Hallux Valgus (Bunions)
The bunion is an increasing misalignment of the 1st metatarsal bone. Resulting tendon displacements cause increasing misalignment and deviation of the big toe towards the second toe. Globally, the causes are not clear, but mainly a genetic predisposition is suspected. Since the deformation occurs more frequently in girls and women, shoe fashion had been suspected for decades as a trigger. This has been considered scientifically refuted for years. The fact that even children, especially girls, often under 10 years of age, as well as men also have the deformation, also speaks against shoes as a trigger. Of course, bunion symptoms can be aggravated by unfavorable, cramped footwear.
Usually, pains develop due to the friction that the shoe causes at that location. This rubbing of the shoe leads to a red, inflamed tissue sac, called bursitis. Over time, the pain can radiate deep into the joint, affecting walking, exercising, or even just comfortable standing. The bunion can also affect the adjacent smaller toes. When the big toe begins to reach over the other toe at an angle, it will exert increased pressure on the second toe or push it upwards. This leads to hammertoes or calluses in the smaller toes.

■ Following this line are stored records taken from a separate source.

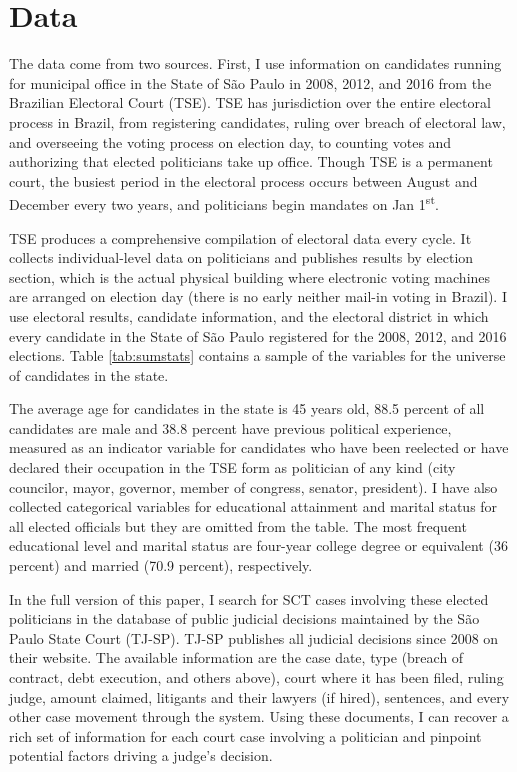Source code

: \documentclass[11pt]{article}
\begin{document}
\section{Data} \label{sec:data_paper2}

The data come from two sources. First, I use information on candidates running for municipal office in the State of São Paulo in 2008, 2012, and 2016 from the Brazilian Electoral Court (TSE). TSE has jurisdiction over the entire electoral process in Brazil, from registering candidates, ruling over breach of electoral law, and overseeing the voting process on election day, to counting votes and authorizing that elected politicians take up office. Though TSE is a permanent court, the busiest period in the electoral process occurs between August and December every two years, and politicians begin mandates on Jan 1\textsuperscript{st}.

TSE produces a comprehensive compilation of electoral data every cycle. It collects individual-level data on politicians and publishes results by election section, which is the actual physical building where electronic voting machines are arranged on election day (there is no early neither mail-in voting in Brazil). I use electoral results, candidate information, and the electoral district in which every candidate in the State of São Paulo registered for the 2008, 2012, and 2016 elections. Table \ref{tab:sumstats} contains a sample of the variables for the universe of candidates in the state.



The average age for candidates in the state is 45 years old, 88.5 percent of all candidates are male and 38.8 percent have previous political experience, measured as an indicator variable for candidates who have been reelected or have declared their occupation in the TSE form as politician of any kind (city councilor, mayor, governor, member of congress, senator, president). I have also collected categorical variables for educational attainment and marital status for all elected officials but they are omitted from the table. The most frequent educational level and marital status are four-year college degree or equivalent (36 percent) and married (70.9 percent), respectively.

In the full version of this paper, I search for SCT cases involving these elected politicians in the database of public judicial decisions maintained by the São Paulo State Court (TJ-SP). TJ-SP publishes all judicial decisions since 2008 on their website. The available information are the case date, type (breach of contract, debt execution, and others above), court where it has been filed, ruling judge, amount claimed, litigants and their lawyers (if hired), sentences, and every other case movement through the system. Using these documents, I can recover a rich set of information for each court case involving a politician and pinpoint potential factors driving a judge's decision.
\end{document}
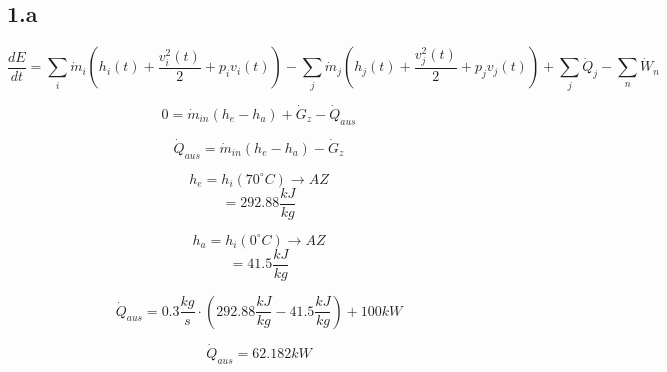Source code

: \subsection*{1.a}
\begin{equation*}
\frac{dE}{dt} = \sum_i \dot{m}_i (h_i(t) + \frac{v_i^2(t)}{2} + p_i v_i(t)) - \sum_j \dot{m}_j (h_j(t) + \frac{v_j^2(t)}{2} + p_j v_j(t)) + \sum_j \dot{Q}_j - \sum_n \dot{W}_n
\end{equation*}

\begin{equation*}
0 = \dot{m}_{in} (h_e - h_a) + \dot{G}_z - \dot{Q}_{aus}
\end{equation*}

\begin{equation*}
\dot{Q}_{aus} = \dot{m}_{in} (h_e - h_a) - \dot{G}_z
\end{equation*}

\begin{equation*}
h_e = h_i (70^\circ C) \rightarrow AZ
\end{equation*}
\begin{equation*}
= 292.88 \frac{kJ}{kg}
\end{equation*}

\begin{equation*}
h_a = h_i (0^\circ C) \rightarrow AZ
\end{equation*}
\begin{equation*}
= 41.5 \frac{kJ}{kg}
\end{equation*}

\begin{equation*}
\dot{Q}_{aus} = 0.3 \frac{kg}{s} \cdot (292.88 \frac{kJ}{kg} - 41.5 \frac{kJ}{kg}) + 100 kW
\end{equation*}

\begin{equation*}
\dot{Q}_{aus} = 62.182 kW
\end{equation*}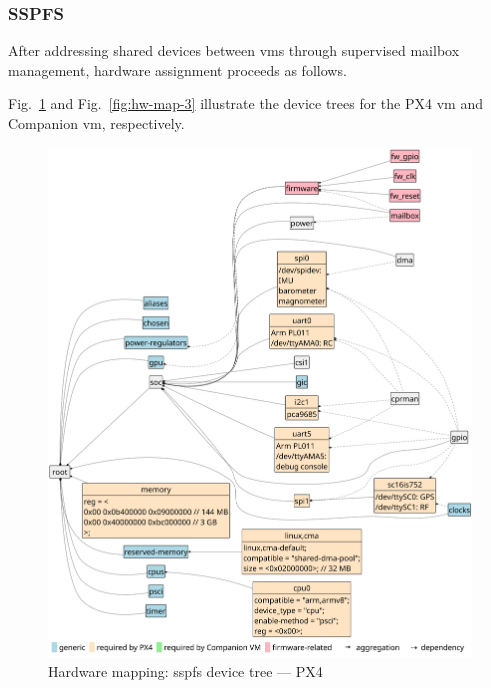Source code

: \subsubsection{SSPFS}
\label{sec:final-scenario}
After addressing shared devices between \glspl{vm} through supervised mailbox management, hardware assignment proceeds as follows.

Fig.~\ref{fig:hw-map-2} and Fig.~\ref{fig:hw-map-3} illustrate the device trees
for the PX4 \gls{vm} and Companion \gls{vm}, respectively.

\begin{figure}[!hbt]
  \centering
  \includegraphics[width=1.0\textwidth]{./img/pdf/hw-map-2} 
  \caption[Hardware mapping: SSPFS device tree --- PX4]{Hardware mapping:
  \gls{sspfs} device tree --- PX4}%
  \label{fig:hw-map-2}
\end{figure}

Initially, suitable shoes should be chosen, with low heels, made of soft material and wide toe clearance. Commercially available pads for the bunion reduce the pressure on the elevation. Also, anti-inflammatory medication provides relief, but does not eliminate the cause.
A causal elimination of bunion deformation is only possible by surgery. The decision depends on the subjective suffering.
If the bunion symptoms become more severe and debilitating even with adequately sized footwear and customized pads for the ball of the foot, a surgical bunion correction should be performed. This results in normal alignment of the foot and the function of the large toe joint. Through various surgical procedures, the correct axis of the first metatarsal bone and the position of the great toe joint (metatarsophalangeal joint) is restored, and the joint is preserved. In most cases, the follow-up treatment can be done without cast in a special shoe for about 6 weeks. In many cases we can already carry out the correction with a minimally invasive procedure. After healing, the foot can be used to the fullest extent, even for athletic purposes, and there are also no restrictions with respect to footwear. A recurrence of the bunion after surgery is only observed in rare cases.